In recent weeks, pronouncements that Turkey and Armenia are seeking to normalize ties for the first time in a generation has prompted at least some hope of reconciliation between the two. There is ample skepticism, for obvious reasons, over the possibilities of success, but the appointment of special envoys in each country devoted to the task seems to constitute some tangible progress.
But there is another external factor that is more likely to derail the process than even the century-long mutual recrimination between the two: The Baku-sized roadblock standing squarely between Yerevan and Ankara.
The longstanding enmity between Turkey and Armenia needs little introduction: a country is not likely to have good relations with the successor state of those who perpetrated a genocide against its people, especially when they continue to deny it (Turkey denies the Ottoman-era Armenian genocide). The two sides did enjoy a brief rapprochement after the Soviet Union’s collapse, as Armenia reemerged as an independent nation in 1991. This would be short-lived – Turkey promptly severed the nascent relations and sealed its border with Armenia just two years later in support of its Turkic ally Azerbaijan in the First Nagorno-Karabakh War, a situation that persists to this day.
Two momentous events occurred last year that shook that state of affairs. First, and most obviously, Ankara stepped in with full military and political support of Azerbaijan as it reconquered most of the disputed territories held by Armenian forces following the war in the early 1990s. More interesting, however, is one of the externalities of that outcome: Armenia no longer controlled any of the seven regions of Azerbaijan around the former Karabakh province that it held until 2020. Turkey’s official rationale for severing relations (and keeping them that way) had always been Armenia’s occupation of those seven regions, not the Karabakh conflict itself. Suddenly, this precondition for restoring ties had become obsolete.

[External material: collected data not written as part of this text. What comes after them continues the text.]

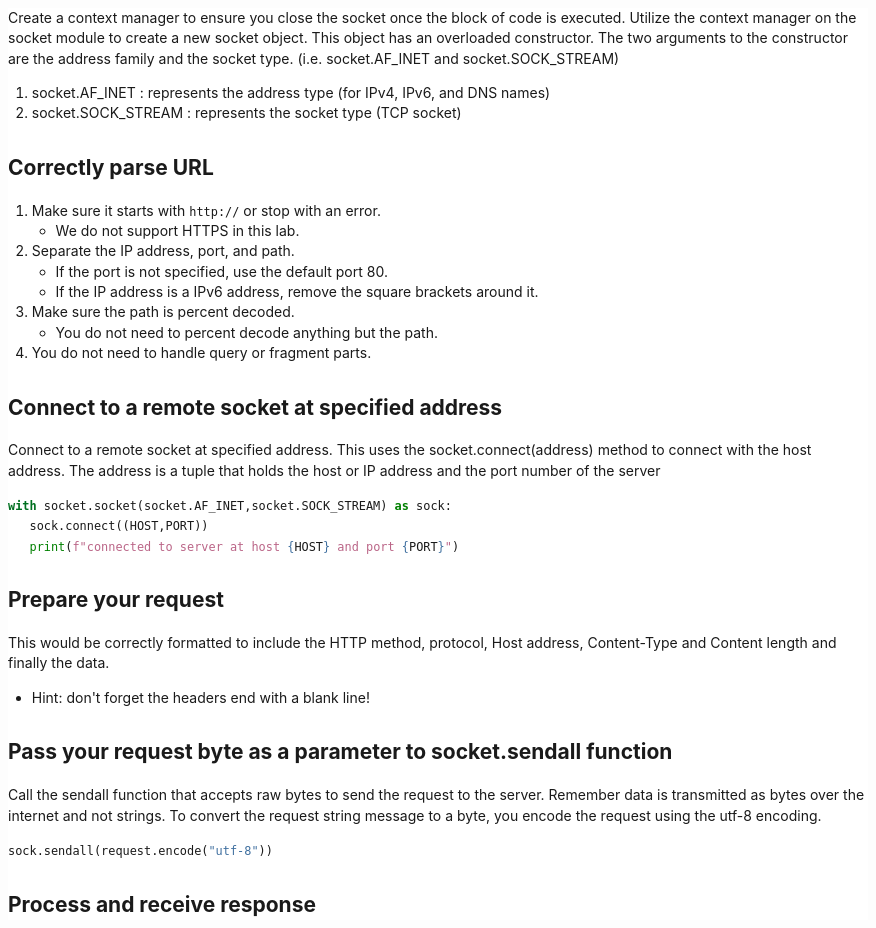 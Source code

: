 Create a context manager to ensure you close the socket once the block of code is executed.
Utilize the context manager on the socket module to create a new socket object. This object has an overloaded constructor. The two arguments to the constructor are the address family and the socket type. (i.e. socket.AF_INET and socket.SOCK_STREAM)

1. socket.AF_INET : represents the address type (for IPv4, IPv6, and DNS names)
2. socket.SOCK_STREAM : represents the socket type (TCP socket)

## Correctly parse URL

1. Make sure it starts with `http://` or stop with an error.
    * We do not support HTTPS in this lab.
2. Separate the IP address, port, and path.
    * If the port is not specified, use the default port 80.
    * If the IP address is a IPv6 address, remove the square brackets around it.
3. Make sure the path is percent decoded.
    * You do not need to percent decode anything but the path.
4. You do not need to handle query or fragment parts.

## Connect to a remote socket at specified address

Connect to a remote socket at specified address. This uses the socket.connect(address) method to connect with the host address. The address is a tuple that holds the host or IP address and the port number of the server

```python
with socket.socket(socket.AF_INET,socket.SOCK_STREAM) as sock:
   sock.connect((HOST,PORT))
   print(f"connected to server at host {HOST} and port {PORT}")
```

## Prepare your request

This would be correctly formatted to include the HTTP method, protocol, Host address, Content-Type and Content length and finally the data.

* Hint: don't forget the headers end with a blank line!

##  Pass your request byte as a parameter to socket.sendall function


Call the sendall function that accepts raw bytes to send the request to the server. Remember data is transmitted as bytes over the internet  and not strings. To convert the request string message to a byte, you encode the request using the utf-8 encoding.

```python
sock.sendall(request.encode("utf-8"))

```

## Process and receive response
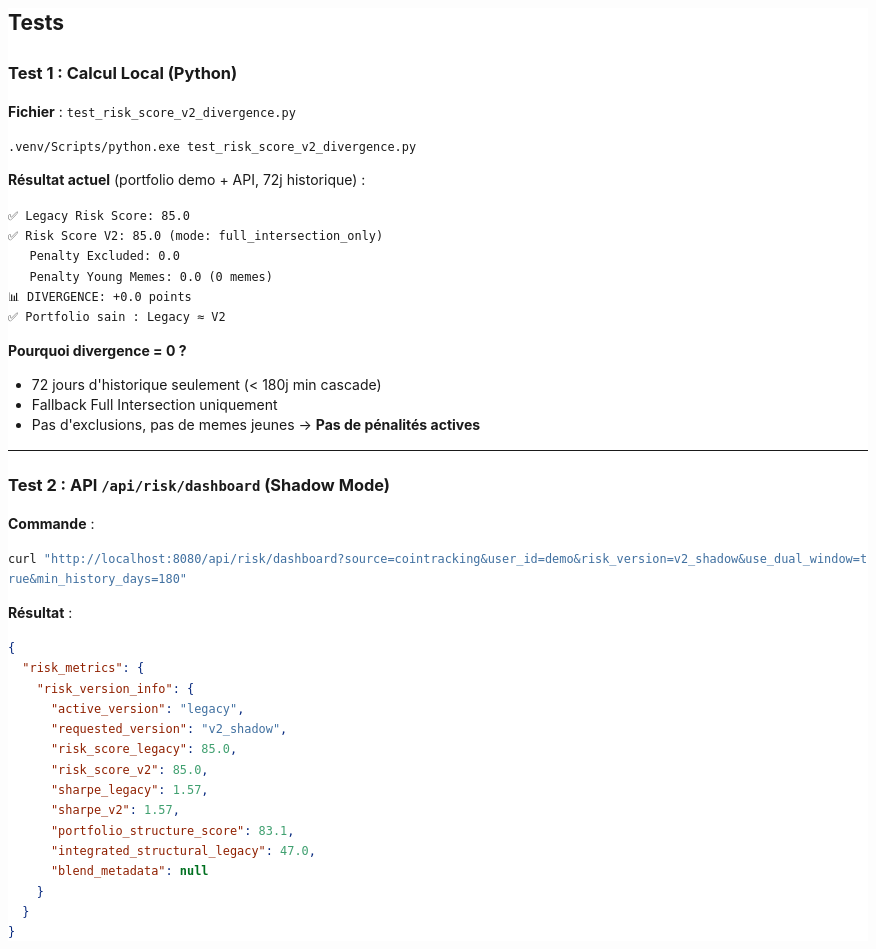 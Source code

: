 
## Tests

### Test 1 : Calcul Local (Python)

**Fichier** : `test_risk_score_v2_divergence.py`

```bash
.venv/Scripts/python.exe test_risk_score_v2_divergence.py
```

**Résultat actuel** (portfolio demo + API, 72j historique) :
```
✅ Legacy Risk Score: 85.0
✅ Risk Score V2: 85.0 (mode: full_intersection_only)
   Penalty Excluded: 0.0
   Penalty Young Memes: 0.0 (0 memes)
📊 DIVERGENCE: +0.0 points
✅ Portfolio sain : Legacy ≈ V2
```

**Pourquoi divergence = 0 ?**
- 72 jours d'historique seulement (< 180j min cascade)
- Fallback Full Intersection uniquement
- Pas d'exclusions, pas de memes jeunes → **Pas de pénalités actives**

---

### Test 2 : API `/api/risk/dashboard` (Shadow Mode)

**Commande** :
```bash
curl "http://localhost:8080/api/risk/dashboard?source=cointracking&user_id=demo&risk_version=v2_shadow&use_dual_window=true&min_history_days=180"
```

**Résultat** :
```json
{
  "risk_metrics": {
    "risk_version_info": {
      "active_version": "legacy",
      "requested_version": "v2_shadow",
      "risk_score_legacy": 85.0,
      "risk_score_v2": 85.0,
      "sharpe_legacy": 1.57,
      "sharpe_v2": 1.57,
      "portfolio_structure_score": 83.1,
      "integrated_structural_legacy": 47.0,
      "blend_metadata": null
    }
  }
}
```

Feelers were put out earlier this year. A number of Turkish officials close to President Recep Tayyip Erdogan made statements that Turkey was ready to normalize ties with Armenia, while in Yerevan, Prime Minister Nikol Pashinyan and others reiterated Armenia’s longstanding position of willingness to normalize without preconditions.
The question seemed to be ready to move forward, but with one unspoken caveat on which all hopes of progress would rest: How much, if at all, would Turkey care to placate Azerbaijan?
For Baku, its strategy since the end of last year’s war has been one of unbridled pressure toward its defeated neighbor. In an effort to force Armenia to both abandon the Russian-guarded rump of Karabakh entirely and to allow unfettered access between Azerbaijan proper and its Nakhchivan exclave, Azerbaijan has closed Armenia’s main north-south road, occupied parts of its territory and launched offensives into Armenia proper.
Azerbaijani President Ilham Aliyev has repeatedly stressed that “the Karabakh conflict is over” and that “the Zangezur corridor will be opened,” two goals he clearly hopes Turkey will help him with. For a time, it seemed unclear whether Ankara was on board with this provocative strategy, as many months passed without official Turkish comment on Baku’s actions along the Armenian border.
That question, however, appears to have been decided. In the last two months, Turkish diplomats have started to reference Azerbaijan repeatedly when describing potential rapprochement with Armenia. Turkish Foreign Minister Mevlut Cavusoglu provides the prime example of this, with statements that Ankara will “act together with Azerbaijan at every step” in its Armenia negotiations and referencing the final settlement of the Karabakh conflict (something that is not remotely on the horizon) as coming alongside Turkey-Armenia progress. Whatever happened behind the scenes, Erdogan’s administration apparently decided it would rather keep Aliyev fully onside rather than risk any serious progress with Armenia.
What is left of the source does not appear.